As the title suggests, the picture centers pictorially on the preparation and enjoyment of the dinners central to the four gatherings (though these sequences lack the sensual character of similar moments in films like “Babette’s Feast”), but the dramatic crux of the piece is on all the inevitably repressed antagonisms to be found among the plethora of characters. It’s rather like Jodie Foster’s “Home for the Holidays” multiplied by four. And though it happily avoids the comic shrillness of that lamentable 1995 flop, it instead uses a lot of soapoperatic tropes to extend obvious pleas for understanding, tolerance, diversity, assimilation and respect for tradition, all at once. The four sets of couples have a variety of difficulties to overcome, from philandering to in-law problems to concern about their children. The younger generation, meanwhile, endure stresses of their own–sexual, social and political–which put them at odds not only with their parents but with each other. It’s hardly surprising that the picture ends with a series of escalating climaxes, topped by a twist which enunciates a heavy-handed (and topographically implausible) “let’s all live together in harmony” message.

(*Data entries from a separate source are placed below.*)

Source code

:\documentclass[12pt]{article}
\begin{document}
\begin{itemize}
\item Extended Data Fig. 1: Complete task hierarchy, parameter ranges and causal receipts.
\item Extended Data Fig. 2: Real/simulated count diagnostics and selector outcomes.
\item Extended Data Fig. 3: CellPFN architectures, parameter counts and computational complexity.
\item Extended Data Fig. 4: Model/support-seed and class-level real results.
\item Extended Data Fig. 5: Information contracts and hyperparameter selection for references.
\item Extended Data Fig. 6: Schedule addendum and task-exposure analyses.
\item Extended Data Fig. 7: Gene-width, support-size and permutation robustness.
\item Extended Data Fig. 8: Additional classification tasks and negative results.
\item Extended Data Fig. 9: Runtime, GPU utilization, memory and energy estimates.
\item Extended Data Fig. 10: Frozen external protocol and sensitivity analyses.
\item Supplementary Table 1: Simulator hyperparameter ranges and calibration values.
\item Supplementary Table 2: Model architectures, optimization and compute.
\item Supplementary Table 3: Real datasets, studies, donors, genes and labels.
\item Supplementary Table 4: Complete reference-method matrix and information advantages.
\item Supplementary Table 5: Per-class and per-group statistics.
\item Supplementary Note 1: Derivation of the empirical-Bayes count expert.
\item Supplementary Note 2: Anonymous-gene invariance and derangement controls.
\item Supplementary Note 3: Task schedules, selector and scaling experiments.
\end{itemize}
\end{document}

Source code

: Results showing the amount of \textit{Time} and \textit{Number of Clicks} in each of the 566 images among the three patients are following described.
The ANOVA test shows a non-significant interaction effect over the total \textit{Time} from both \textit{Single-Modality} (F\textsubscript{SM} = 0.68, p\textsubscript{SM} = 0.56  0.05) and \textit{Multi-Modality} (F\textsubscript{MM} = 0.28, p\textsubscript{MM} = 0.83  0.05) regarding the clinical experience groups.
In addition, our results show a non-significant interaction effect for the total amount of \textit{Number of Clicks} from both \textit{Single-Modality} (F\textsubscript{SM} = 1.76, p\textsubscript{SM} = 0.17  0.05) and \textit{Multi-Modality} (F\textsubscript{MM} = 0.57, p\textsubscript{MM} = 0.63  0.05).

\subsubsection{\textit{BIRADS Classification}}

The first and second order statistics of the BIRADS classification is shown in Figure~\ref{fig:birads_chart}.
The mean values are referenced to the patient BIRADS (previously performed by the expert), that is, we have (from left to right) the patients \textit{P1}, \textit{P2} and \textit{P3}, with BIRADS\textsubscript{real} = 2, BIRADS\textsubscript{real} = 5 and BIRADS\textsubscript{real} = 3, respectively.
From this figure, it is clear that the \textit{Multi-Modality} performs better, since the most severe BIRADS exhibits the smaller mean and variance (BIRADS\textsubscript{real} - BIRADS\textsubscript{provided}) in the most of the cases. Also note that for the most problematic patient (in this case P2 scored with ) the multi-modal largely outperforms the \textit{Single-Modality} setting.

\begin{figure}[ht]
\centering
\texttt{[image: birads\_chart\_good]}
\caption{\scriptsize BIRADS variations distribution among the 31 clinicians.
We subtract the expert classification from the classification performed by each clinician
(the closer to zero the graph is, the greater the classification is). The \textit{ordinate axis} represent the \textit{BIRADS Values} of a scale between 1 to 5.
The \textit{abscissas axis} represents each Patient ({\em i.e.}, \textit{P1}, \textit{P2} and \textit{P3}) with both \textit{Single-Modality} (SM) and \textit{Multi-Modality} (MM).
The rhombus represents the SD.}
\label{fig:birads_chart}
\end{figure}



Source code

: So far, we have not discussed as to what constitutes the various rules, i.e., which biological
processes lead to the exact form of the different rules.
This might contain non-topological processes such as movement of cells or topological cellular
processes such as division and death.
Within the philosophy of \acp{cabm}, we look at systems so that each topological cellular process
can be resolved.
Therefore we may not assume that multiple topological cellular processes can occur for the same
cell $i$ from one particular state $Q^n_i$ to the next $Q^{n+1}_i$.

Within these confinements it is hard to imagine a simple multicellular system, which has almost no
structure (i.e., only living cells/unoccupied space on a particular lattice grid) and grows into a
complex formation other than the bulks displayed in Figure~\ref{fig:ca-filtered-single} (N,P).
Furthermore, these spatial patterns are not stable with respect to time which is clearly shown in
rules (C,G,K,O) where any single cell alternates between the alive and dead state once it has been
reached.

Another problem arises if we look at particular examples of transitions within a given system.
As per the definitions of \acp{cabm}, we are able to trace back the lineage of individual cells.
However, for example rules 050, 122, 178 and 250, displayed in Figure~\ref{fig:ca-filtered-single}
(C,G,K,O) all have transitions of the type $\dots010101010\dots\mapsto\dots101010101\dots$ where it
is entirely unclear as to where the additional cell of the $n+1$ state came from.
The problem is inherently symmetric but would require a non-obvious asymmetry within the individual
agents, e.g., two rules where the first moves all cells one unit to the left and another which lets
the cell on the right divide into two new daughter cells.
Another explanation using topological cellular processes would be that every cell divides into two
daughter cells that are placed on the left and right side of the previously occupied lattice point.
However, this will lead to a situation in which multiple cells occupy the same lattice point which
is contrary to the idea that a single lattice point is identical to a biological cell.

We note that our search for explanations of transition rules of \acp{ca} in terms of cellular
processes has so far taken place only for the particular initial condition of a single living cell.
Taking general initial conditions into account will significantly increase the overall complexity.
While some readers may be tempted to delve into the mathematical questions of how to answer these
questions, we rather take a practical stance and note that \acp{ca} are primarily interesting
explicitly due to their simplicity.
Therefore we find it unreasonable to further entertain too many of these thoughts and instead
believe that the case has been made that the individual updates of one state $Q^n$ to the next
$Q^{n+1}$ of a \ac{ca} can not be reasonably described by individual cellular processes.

What saves the film from becoming as irritating as Foster’s is Chadha’s mostly easygoing directorial style, which, at least until the closing reel, avoids melodramatic excess, and a likable, restrained cast. Mercedes Ruehl and Lainie Kazan are nicely restrained as two of the mothers; Joan Chen and Alfre Woodard exhibit a greater tendency to overstatement, but they’re still fine. Maury Chaykin and Dennis Haysbert stand out as two of the dads, but both Francois Chau and Victor Rivers are good as well. Among the children Kyra Sedgwick is strong as a lesbian daughter who brings home her significant other (Julianna Margulies), to the consternation of some relatives, and Will Yun Lee and Douglas Spain are nicely realistic as two of the sons. On the other hand Kristy Wu and Brennan Louie overdo things a bit as siblings with lots of issues between them. Chandha handles most of the large remaining supporting cast well.

One shouldn’t be too hard on “What’s Cooking?” It has some pretty tasty ingredients, especially in the acting and occasionally in the writing as well. As a whole, however, the picture, if not indigestible, proves considerably less than an irresistible feast.